Assigned task:
Among the records that follow, find each line holding the word "Retrofit" and copy it.

Data records Start Marker

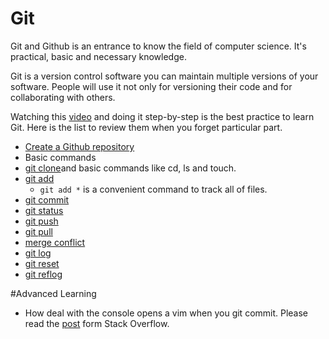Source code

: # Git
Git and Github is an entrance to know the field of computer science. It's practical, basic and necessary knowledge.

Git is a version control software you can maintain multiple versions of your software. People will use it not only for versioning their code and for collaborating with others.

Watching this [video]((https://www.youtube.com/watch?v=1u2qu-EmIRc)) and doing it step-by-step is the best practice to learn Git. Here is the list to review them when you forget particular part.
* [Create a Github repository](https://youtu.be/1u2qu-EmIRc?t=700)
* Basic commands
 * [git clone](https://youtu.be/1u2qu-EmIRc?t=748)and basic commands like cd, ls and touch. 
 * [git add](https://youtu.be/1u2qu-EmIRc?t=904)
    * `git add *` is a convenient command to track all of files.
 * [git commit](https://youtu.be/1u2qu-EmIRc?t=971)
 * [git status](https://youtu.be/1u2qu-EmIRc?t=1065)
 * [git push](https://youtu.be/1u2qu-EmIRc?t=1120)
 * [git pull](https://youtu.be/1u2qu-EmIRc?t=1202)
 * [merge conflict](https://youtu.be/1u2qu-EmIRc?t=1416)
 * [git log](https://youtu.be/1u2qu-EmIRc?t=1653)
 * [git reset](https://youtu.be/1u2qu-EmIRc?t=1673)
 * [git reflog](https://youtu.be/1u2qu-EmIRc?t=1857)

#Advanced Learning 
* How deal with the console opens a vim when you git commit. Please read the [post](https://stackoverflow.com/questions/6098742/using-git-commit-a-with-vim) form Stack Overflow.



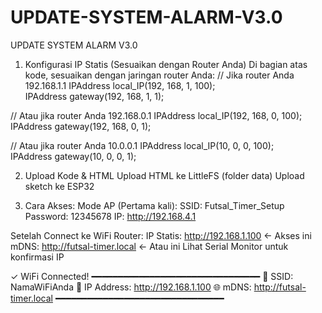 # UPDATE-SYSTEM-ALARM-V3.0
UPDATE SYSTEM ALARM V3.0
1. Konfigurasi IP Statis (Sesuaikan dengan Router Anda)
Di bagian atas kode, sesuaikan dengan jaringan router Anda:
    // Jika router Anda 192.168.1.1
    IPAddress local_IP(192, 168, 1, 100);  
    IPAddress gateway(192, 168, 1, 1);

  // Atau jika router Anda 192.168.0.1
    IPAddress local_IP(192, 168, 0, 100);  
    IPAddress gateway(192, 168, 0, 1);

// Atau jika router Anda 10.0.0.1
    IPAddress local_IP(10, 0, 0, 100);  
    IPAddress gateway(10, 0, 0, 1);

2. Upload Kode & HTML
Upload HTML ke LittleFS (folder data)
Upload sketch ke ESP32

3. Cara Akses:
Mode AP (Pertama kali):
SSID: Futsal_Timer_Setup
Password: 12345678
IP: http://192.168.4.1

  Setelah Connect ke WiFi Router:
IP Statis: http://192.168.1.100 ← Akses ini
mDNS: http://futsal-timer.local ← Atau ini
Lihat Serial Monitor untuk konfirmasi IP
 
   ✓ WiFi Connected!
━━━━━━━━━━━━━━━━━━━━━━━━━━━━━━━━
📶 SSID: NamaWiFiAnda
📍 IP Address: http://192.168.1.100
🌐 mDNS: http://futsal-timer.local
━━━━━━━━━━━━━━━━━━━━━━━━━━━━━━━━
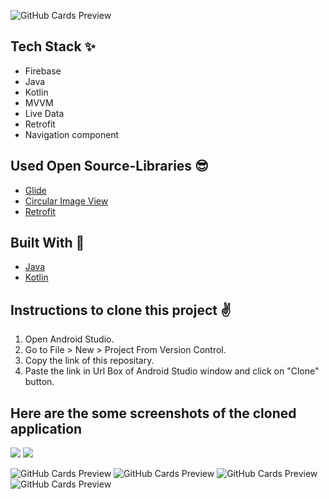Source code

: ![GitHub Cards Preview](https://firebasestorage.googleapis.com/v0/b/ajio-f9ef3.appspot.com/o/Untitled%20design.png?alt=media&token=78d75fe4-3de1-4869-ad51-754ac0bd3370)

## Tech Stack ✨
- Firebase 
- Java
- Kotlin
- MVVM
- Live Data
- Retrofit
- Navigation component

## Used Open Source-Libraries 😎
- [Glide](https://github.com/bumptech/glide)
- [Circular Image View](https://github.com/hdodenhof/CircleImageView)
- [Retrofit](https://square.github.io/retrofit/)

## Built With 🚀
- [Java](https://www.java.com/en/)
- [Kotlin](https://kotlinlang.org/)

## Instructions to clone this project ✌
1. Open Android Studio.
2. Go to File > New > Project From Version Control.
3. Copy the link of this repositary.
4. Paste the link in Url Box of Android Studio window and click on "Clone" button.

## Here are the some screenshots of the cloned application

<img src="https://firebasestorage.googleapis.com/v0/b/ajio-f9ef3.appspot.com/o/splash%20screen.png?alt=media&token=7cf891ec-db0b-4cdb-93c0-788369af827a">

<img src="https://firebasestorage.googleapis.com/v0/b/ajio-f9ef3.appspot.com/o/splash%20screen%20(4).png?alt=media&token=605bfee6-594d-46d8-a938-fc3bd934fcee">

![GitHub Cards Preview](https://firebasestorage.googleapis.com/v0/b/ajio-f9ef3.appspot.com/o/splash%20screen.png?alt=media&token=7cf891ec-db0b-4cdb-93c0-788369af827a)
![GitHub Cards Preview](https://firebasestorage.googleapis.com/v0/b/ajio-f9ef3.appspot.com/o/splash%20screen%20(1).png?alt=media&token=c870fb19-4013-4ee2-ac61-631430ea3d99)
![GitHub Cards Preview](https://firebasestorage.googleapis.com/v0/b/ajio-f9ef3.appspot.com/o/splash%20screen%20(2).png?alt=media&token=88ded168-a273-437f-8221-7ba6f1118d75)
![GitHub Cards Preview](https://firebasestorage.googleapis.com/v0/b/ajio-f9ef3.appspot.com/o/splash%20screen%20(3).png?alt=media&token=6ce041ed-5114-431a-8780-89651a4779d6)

Data records End Marker
Data records Start Marker

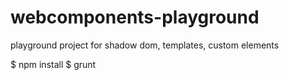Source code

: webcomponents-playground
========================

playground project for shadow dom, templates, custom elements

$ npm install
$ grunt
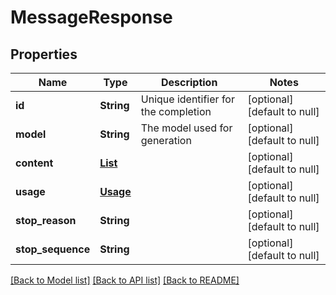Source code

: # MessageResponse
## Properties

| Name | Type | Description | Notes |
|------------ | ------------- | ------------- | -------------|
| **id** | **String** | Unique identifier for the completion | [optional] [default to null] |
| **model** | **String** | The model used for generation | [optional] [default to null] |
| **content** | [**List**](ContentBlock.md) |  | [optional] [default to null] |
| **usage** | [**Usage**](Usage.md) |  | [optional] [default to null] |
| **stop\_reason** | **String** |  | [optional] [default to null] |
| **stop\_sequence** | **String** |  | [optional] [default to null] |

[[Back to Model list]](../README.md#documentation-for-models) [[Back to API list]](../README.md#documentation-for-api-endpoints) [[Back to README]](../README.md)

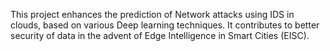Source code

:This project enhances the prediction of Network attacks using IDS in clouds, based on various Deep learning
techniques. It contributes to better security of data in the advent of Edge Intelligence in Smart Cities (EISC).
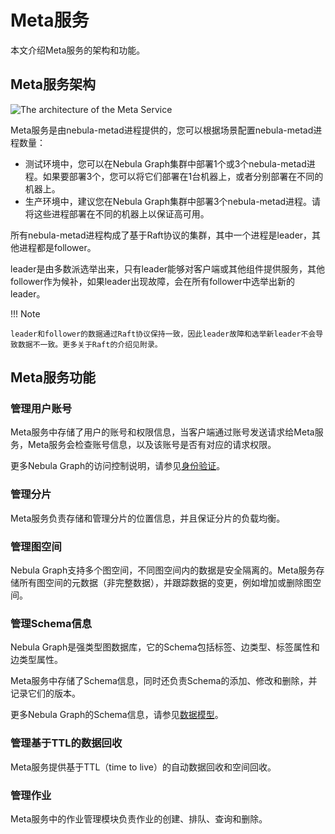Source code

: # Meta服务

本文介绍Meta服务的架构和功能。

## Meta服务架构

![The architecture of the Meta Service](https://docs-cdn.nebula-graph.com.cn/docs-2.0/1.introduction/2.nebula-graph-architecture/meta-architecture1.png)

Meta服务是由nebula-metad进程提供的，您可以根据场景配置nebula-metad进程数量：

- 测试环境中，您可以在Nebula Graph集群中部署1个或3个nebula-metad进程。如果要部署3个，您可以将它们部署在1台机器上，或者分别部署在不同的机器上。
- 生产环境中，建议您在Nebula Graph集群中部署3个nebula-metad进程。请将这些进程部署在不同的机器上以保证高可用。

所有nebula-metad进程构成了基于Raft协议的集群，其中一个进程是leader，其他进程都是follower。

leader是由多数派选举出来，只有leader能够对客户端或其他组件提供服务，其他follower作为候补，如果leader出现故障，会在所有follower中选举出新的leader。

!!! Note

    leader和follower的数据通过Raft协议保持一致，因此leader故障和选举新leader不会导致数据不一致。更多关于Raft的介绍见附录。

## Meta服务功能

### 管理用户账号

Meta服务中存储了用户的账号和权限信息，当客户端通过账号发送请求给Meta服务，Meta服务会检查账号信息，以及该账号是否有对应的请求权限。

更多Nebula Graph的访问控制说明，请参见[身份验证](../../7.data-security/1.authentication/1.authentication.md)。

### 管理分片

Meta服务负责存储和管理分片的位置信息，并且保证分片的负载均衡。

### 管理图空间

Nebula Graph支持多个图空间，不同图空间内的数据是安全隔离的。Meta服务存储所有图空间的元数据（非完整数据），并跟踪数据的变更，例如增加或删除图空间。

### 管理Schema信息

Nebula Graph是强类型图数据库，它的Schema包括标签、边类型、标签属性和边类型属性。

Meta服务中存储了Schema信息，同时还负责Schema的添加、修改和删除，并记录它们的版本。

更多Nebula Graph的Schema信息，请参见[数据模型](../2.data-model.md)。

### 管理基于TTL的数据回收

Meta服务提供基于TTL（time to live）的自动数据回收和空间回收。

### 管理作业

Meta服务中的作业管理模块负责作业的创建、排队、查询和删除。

Data records End Marker

Answer box:
- Retrofit
- [Retrofit](https://square.github.io/retrofit/)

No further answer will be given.